**EXERCISE GOAL:** Search the data for the string "been" and gather each line it is in.

**PROVIDED DATA:**
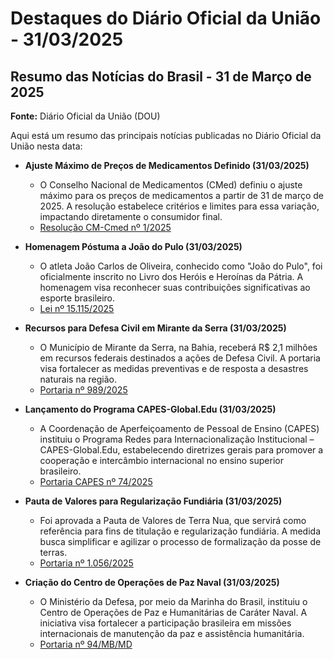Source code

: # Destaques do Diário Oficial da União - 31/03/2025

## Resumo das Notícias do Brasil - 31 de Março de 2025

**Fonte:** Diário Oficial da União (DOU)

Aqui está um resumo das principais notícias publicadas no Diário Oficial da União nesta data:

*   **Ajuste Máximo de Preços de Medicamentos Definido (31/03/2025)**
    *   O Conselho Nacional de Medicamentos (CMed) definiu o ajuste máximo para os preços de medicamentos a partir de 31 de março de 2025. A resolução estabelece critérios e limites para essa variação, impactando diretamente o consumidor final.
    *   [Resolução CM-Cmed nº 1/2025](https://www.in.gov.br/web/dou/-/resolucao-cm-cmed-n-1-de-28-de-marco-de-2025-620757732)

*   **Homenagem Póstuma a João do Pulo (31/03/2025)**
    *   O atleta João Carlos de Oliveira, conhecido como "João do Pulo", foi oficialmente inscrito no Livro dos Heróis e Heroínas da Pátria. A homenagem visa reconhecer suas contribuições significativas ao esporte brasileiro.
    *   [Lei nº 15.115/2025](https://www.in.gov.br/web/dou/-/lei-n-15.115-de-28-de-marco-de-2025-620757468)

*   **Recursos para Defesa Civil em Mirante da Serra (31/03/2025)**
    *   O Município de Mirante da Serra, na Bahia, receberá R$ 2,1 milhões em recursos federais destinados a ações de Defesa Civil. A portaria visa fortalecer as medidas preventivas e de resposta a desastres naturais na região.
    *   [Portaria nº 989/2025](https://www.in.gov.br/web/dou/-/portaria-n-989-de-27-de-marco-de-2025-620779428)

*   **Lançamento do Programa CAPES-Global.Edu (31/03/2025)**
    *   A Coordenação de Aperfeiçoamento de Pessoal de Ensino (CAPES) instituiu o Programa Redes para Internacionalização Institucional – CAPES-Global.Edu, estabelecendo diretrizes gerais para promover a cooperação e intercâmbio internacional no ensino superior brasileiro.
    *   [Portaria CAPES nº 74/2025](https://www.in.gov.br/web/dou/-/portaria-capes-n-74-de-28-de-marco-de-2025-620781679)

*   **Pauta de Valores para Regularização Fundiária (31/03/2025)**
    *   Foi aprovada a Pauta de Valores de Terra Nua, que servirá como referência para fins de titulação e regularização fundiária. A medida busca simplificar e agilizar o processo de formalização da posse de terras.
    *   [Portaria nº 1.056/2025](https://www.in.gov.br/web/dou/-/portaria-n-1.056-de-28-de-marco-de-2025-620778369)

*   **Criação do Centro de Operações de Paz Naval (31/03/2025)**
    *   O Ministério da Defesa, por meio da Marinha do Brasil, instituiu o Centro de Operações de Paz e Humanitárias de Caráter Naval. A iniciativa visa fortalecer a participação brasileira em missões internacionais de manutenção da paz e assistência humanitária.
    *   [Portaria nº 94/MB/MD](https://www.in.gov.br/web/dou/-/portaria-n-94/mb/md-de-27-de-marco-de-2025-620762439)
...
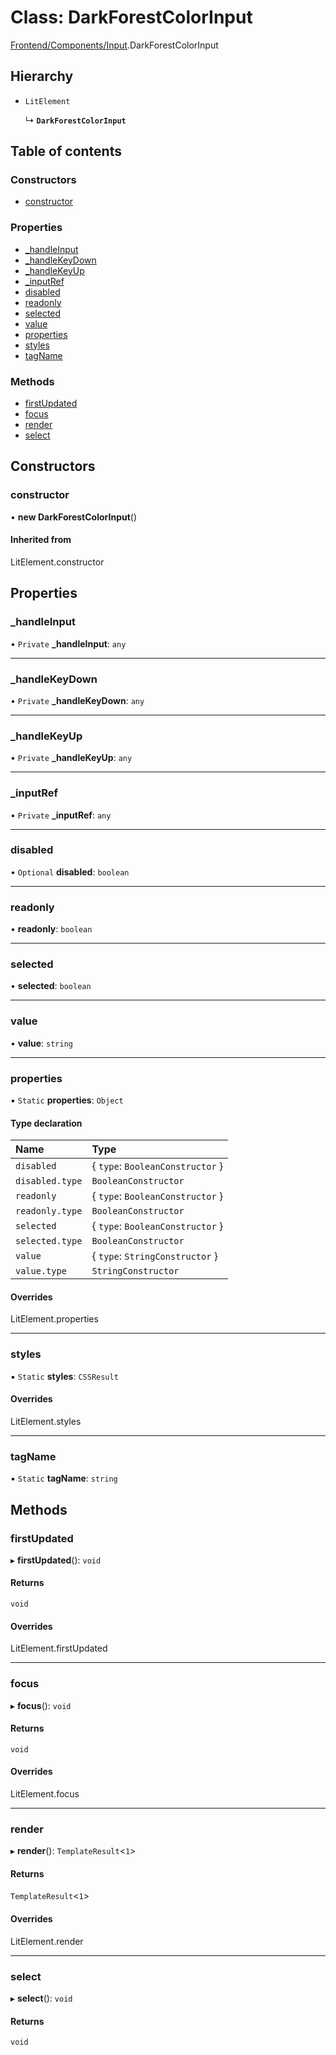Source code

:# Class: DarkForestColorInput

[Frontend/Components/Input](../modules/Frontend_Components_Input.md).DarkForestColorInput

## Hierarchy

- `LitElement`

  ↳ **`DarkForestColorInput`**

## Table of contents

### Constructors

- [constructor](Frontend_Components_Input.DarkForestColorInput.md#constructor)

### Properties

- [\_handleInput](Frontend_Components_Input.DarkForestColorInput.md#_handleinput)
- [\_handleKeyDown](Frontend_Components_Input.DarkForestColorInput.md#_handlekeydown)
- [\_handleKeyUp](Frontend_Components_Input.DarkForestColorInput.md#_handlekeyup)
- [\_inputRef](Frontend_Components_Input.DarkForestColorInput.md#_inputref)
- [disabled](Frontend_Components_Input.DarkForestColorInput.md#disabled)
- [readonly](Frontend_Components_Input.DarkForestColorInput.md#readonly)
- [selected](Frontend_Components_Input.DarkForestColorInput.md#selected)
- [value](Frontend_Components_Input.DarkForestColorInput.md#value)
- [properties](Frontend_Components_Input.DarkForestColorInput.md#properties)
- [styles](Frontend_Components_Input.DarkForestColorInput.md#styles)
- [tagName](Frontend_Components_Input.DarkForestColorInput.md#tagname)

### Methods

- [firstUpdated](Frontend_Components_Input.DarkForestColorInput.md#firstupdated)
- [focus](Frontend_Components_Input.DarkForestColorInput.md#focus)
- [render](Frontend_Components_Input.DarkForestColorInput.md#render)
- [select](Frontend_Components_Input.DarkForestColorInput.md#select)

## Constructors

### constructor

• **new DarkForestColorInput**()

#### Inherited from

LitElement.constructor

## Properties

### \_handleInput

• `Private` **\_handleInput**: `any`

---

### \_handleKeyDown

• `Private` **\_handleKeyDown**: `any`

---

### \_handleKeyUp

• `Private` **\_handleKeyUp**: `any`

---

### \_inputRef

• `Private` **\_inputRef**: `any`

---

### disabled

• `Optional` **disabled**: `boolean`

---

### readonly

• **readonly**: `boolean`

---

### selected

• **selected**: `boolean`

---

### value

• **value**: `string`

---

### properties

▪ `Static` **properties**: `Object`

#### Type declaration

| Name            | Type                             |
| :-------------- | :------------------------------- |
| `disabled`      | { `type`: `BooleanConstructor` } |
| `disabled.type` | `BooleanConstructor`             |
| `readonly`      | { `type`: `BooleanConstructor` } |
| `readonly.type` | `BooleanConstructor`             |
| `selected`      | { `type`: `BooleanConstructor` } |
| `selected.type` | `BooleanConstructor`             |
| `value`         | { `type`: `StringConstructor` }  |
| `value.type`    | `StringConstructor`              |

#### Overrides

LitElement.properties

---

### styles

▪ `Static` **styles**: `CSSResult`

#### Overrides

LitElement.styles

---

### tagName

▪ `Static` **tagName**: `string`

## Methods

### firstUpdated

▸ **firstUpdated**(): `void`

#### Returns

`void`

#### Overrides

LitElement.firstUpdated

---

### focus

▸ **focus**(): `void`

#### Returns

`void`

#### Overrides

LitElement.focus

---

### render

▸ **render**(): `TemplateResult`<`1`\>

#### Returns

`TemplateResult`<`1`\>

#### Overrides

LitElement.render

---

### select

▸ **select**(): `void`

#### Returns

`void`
---
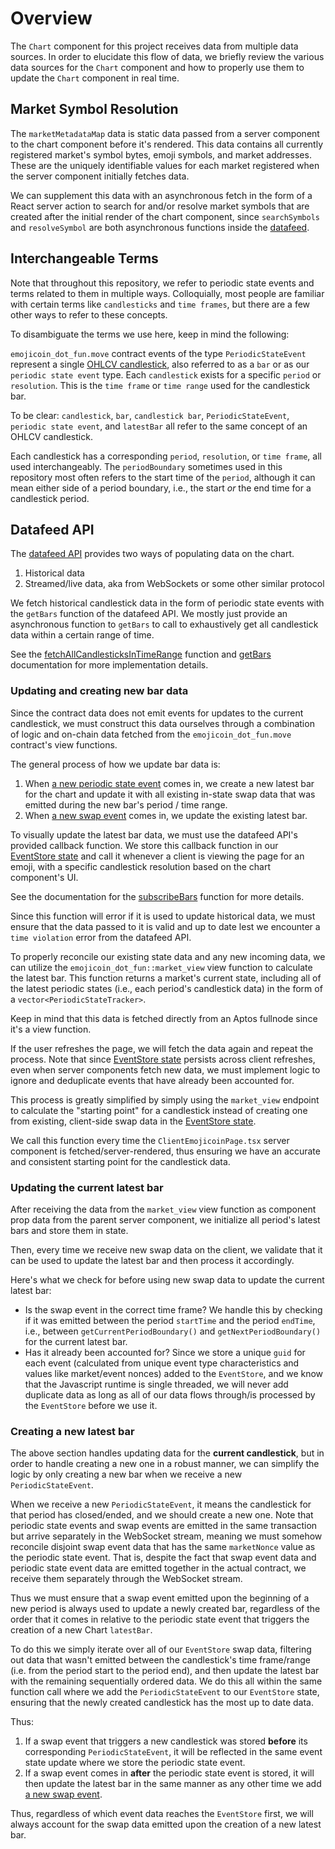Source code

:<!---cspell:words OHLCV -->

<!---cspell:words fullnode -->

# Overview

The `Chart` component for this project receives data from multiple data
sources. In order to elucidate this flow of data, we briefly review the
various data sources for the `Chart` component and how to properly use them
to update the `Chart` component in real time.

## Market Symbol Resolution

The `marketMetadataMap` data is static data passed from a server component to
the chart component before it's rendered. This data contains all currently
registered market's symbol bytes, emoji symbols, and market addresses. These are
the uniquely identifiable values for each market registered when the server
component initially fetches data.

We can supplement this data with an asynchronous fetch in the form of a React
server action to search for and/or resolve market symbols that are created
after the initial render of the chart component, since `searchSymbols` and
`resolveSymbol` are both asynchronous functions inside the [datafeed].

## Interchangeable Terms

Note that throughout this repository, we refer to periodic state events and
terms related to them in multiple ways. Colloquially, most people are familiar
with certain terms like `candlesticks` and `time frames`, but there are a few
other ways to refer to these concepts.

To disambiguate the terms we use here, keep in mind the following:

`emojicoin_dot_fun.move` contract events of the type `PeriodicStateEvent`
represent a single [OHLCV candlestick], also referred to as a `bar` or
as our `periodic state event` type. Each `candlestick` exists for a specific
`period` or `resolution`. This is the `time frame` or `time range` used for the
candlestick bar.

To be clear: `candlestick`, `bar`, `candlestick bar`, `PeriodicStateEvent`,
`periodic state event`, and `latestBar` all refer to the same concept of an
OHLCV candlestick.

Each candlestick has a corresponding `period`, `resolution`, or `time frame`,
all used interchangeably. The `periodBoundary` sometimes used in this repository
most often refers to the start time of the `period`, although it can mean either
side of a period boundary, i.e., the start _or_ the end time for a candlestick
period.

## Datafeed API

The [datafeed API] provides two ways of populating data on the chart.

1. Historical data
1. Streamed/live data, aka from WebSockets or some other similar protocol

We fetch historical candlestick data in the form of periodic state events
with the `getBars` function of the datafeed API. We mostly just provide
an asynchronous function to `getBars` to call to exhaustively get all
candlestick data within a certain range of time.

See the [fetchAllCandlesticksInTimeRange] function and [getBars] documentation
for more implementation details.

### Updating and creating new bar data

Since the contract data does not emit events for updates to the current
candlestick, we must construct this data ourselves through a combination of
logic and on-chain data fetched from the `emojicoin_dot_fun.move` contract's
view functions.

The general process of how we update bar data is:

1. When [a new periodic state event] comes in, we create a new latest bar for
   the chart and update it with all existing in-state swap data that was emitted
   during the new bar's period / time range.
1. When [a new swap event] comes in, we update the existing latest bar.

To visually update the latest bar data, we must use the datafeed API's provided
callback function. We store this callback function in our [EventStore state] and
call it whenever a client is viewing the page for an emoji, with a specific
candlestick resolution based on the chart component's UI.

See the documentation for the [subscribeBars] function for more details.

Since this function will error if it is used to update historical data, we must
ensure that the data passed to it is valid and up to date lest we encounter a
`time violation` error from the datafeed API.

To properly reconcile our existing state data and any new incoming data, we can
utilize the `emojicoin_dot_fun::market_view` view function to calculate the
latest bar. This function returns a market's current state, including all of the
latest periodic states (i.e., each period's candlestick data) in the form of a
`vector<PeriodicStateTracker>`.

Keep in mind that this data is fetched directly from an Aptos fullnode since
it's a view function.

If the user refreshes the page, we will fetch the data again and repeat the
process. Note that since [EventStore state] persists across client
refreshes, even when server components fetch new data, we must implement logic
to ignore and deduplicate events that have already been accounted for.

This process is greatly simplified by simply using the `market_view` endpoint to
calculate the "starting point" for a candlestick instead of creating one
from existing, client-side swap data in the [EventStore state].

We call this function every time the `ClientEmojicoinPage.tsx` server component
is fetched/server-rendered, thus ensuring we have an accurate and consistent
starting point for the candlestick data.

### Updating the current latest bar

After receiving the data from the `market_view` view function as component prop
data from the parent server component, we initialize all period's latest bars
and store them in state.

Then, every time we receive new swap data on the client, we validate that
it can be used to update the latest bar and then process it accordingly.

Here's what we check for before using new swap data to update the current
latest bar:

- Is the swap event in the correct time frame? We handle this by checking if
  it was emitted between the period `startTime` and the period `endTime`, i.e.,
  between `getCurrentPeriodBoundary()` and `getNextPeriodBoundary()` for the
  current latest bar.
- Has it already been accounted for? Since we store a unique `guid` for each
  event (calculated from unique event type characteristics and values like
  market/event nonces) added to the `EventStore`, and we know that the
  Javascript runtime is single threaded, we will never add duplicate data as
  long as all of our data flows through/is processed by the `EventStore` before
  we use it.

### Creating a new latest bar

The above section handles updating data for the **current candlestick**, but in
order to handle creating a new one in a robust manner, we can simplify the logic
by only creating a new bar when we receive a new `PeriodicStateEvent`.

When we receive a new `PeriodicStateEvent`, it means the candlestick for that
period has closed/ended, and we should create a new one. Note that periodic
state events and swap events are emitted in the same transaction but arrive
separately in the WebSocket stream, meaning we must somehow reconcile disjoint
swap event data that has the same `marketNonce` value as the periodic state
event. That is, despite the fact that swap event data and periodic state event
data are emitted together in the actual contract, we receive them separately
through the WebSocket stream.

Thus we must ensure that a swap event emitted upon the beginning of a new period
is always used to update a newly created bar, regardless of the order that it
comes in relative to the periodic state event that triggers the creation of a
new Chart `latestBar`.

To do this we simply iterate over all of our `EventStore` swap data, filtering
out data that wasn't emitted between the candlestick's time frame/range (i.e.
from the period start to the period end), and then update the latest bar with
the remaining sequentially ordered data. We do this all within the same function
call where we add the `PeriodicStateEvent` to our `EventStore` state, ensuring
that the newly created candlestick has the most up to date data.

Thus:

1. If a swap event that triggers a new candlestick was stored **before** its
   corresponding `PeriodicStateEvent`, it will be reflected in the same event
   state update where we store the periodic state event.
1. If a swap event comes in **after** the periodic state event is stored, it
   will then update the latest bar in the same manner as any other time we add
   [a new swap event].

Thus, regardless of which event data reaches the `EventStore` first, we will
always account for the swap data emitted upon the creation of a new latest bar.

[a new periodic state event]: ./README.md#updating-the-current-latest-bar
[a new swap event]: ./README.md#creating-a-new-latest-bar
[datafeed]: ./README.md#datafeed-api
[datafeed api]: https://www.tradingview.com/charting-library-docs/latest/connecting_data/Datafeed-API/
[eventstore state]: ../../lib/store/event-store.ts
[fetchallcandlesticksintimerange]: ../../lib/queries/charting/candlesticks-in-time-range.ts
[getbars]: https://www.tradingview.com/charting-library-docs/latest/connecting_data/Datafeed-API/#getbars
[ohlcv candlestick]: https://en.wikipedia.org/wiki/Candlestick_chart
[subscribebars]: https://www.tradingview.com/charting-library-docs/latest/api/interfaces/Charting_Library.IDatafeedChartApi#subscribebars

**TASK RESPONSE:**
to ignore and deduplicate events that have already been accounted for.
- Has it already been accounted for? Since we store a unique `guid` for each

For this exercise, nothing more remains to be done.